My Sevent Things post
Interesting meme running round on the net, mostly via Twitter, where you tag seven people, and those who get tagged are supposed to share seven things about themselves. In turn, those seven people should tag seven other people, and so on, and so forth. I was tagged by Chris Cornutt aka enygma, the unstoppable force behind PHPDeveloper.org and Joind.in. Just to slightly correct him, I didn't actually create the image on the Framework Apocalypse t-shirt, I was smart enough to get someone to draw it for me. Prepare yourself for seven things you might not know about me:
- I got paid to write my first computer program when I was 12 or 13. My first computer was a Commodore VIC-20, which I got when I was 10 or 11. My mother was teaching computers and math at a private school in Toronto, and they needed someone to do up a salary grid for the teachers' pay. Written in Apple BASIC on an Apple IIGS, complete with user input AND verification of the data they entered.
- Although I have a diploma in computer science from community college, I also have a diploma in civil engineering . When it was time to go to college, I listened to my father who told me there would always be work in construction. When I graduated, the construction industry in the Toronto area went into it's worst slump in a long time.

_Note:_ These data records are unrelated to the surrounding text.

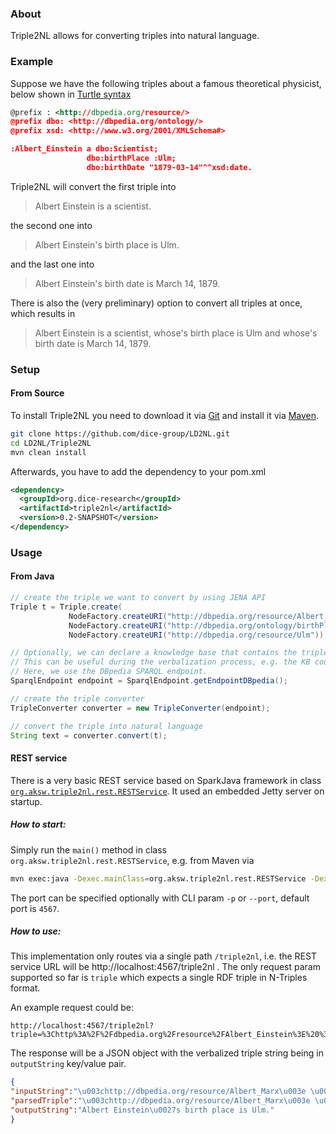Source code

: ### About
Triple2NL allows for converting triples into natural language.
### Example
Suppose we have the following triples about a famous theoretical physicist, below shown in [Turtle syntax](http://www.w3.org/TR/turtle/)
``` xml
@prefix : <http://dbpedia.org/resource/>
@prefix dbo: <http://dbpedia.org/ontology/>
@prefix xsd: <http://www.w3.org/2001/XMLSchema#>

:Albert_Einstein a dbo:Scientist;
                 dbo:birthPlace :Ulm;
                 dbo:birthDate "1879-03-14"^^xsd:date.

```
Triple2NL will convert the first triple into
> Albert Einstein is a scientist.

the second one into

> Albert Einstein's birth place is Ulm.

and the last one into

> Albert Einstein's birth date is March 14, 1879.

There is also the (very preliminary) option to convert all triples at once, which results in

> Albert Einstein is a scientist, whose's birth place is Ulm and whose's birth date is March 14, 1879.

### Setup

#### From Source
To install Triple2NL you need to download it via [Git](http://en.wikipedia.org/wiki/Git_(software)) and install it via [Maven](http://maven.apache.org/).
```bash
git clone https://github.com/dice-group/LD2NL.git
cd LD2NL/Triple2NL
mvn clean install
```
Afterwards, you have to add the dependency to your pom.xml
```xml
<dependency>
  <groupId>org.dice-research</groupId>
  <artifactId>triple2nl</artifactId>
  <version>0.2-SNAPSHOT</version>
</dependency>
```

### Usage
#### From Java
``` java
// create the triple we want to convert by using JENA API
Triple t = Triple.create(
			 NodeFactory.createURI("http://dbpedia.org/resource/Albert_Einstein"),
			 NodeFactory.createURI("http://dbpedia.org/ontology/birthPlace"),
			 NodeFactory.createURI("http://dbpedia.org/resource/Ulm"));

// Optionally, we can declare a knowledge base that contains the triple.
// This can be useful during the verbalization process, e.g. the KB could contain labels for entities.
// Here, we use the DBpedia SPARQL endpoint.
SparqlEndpoint endpoint = SparqlEndpoint.getEndpointDBpedia();

// create the triple converter
TripleConverter converter = new TripleConverter(endpoint);

// convert the triple into natural language
String text = converter.convert(t);
```
#### REST service
There is a very basic REST service based on SparkJava framework in class [`org.aksw.triple2nl.rest.RESTService`](https://github.com/LorenzBuehmann/LD2NL/blob/master/Triple2NL/src/main/java/org/aksw/triple2nl/rest/RESTService.java).
It used an embedded Jetty server on startup.

##### How to start: 
Simply run the `main()` method in class `org.aksw.triple2nl.rest.RESTService`, e.g. from Maven via
```bash
mvn exec:java -Dexec.mainClass=org.aksw.triple2nl.rest.RESTService -Dexec.args="-p4567"
```
The port can be specified optionally with CLI param `-p` or `--port`, default port is `4567`.
##### How to use:
This implementation only routes via a single path `/triple2nl`, i.e. the REST service URL will be 
http://localhost:4567/triple2nl . The only request param supported so far is `triple` which expects a
single RDF triple in N-Triples format.

An example request could be:
```
http://localhost:4567/triple2nl?triple=%3Chttp%3A%2F%2Fdbpedia.org%2Fresource%2FAlbert_Einstein%3E%20%3Chttp%3A%2F%2Fdbpedia.org%2Fontology%2FbirthPlace%3E%20%3Chttp%3A%2F%2Fdbpedia.org%2Fresource%2FUlm%3E%20.
```

The response will be a JSON object with the verbalized triple string being in `outputString` key/value pair.
```json
{
"inputString":"\u003chttp://dbpedia.org/resource/Albert_Marx\u003e \u003chttp://dbpedia.org/ontology/birthPlace\u003e \u003chttp://dbpedia.org/resource/Ulm\u003e .",
"parsedTriple":"\u003chttp://dbpedia.org/resource/Albert_Marx\u003e \u003chttp://dbpedia.org/ontology/birthPlace\u003e \u003chttp://dbpedia.org/resource/Ulm\u003e",
"outputString":"Albert Einstein\u0027s birth place is Ulm."
}
```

I remember sending out almost 100 resumes (this is pre-internet days, so all by mail or fax), hearing back from 3 places and getting hired by 1. After a summer of working for minimum wage and 60 hours a week, I decided to go back to school and study what I really enjoyed, which was computer programming.
- My wife and I met at work. We were both working at a small ISP, she in sales and me doing phone support. I was totally oblivious that she was interested in me and until one of her co-workers pushed her into asking me out for dinner after work one day. 10+ years of marriage later, we have two little girls and enjoying watching them grow up.
- My mom and sister blog, making us a truly wired family. My mother talks about all her experiences at her blog Teachers At Risk. My sister, a stay-at-home mom and frustrated writer, shares her progress on her novel over at her blog.
- I used to own a comic book store. Back in the mid '90s, my sister and I started up a comic store at a strip mall around the corner from where we lived. It lasted one year and we burned through all the money our father had given to us. In the end, it was a totally bad location despite what we thought. I worked Saturdays and Sundays in the store and there were days when nobody came in at all.
- I learned German on Saturday mornings for seven years as a kid. My parents are both of German descent, and they sent my sister and I to German heritage school for many years. My oldest daughter goes to the same school now, 20+ years later, at *her* insistence. I understand German better than I speak it, and often just use it to yell at my cats. But it's starting to come back despite all my best efforts to bury the trauma of never being able to watch Saturday morning cartoons.
- I'm writing a book. Inspired by P?draic Brady's self-published book about Zend Framework, I've started working on what I believe is a much-needed subject: a guide to converting legacy applications over to using the CakePHP framework. I've already got the outline for the book done, the introduction is written and the first two chapters half-written as well.
So, who shall be my next victims? I've tried to think of people whom others haven't talked about yet at all, and the list is pretty small. Although some of these people aren't really close friends, I think they are all the type of people you should all get to know better.
- Felix Geisend?rfer, CakePHP guru and co-owner of an awesome consultancy based out of Deutschland.
- Jan Lehnard, CouchDB evangelist and reluctant PHP coder (as far as I can tell). Always super helpful when asked for help, and the master of the human helicopter presentation technique
- Jeff Graham, who works at Activestate and promotes Komodo, OpenKomodo and PHP as well. I've met him at a few conferences, genuinely nice guy and he's Canadian on top of it.
- Derek Martin, former co-worker at an adult dating web site and co-contributor of our Zend_Service_Audioscrobbler component for Zend Framework.
- Ed Finkler, the awesomely talented developer behind Spaz, a Twitter client written in Adobe Air. I'll forgive him for using Code Igniter
Looks like mostly everyone else has already been tagged. So spread the meme and the world know a little bit more about yourself.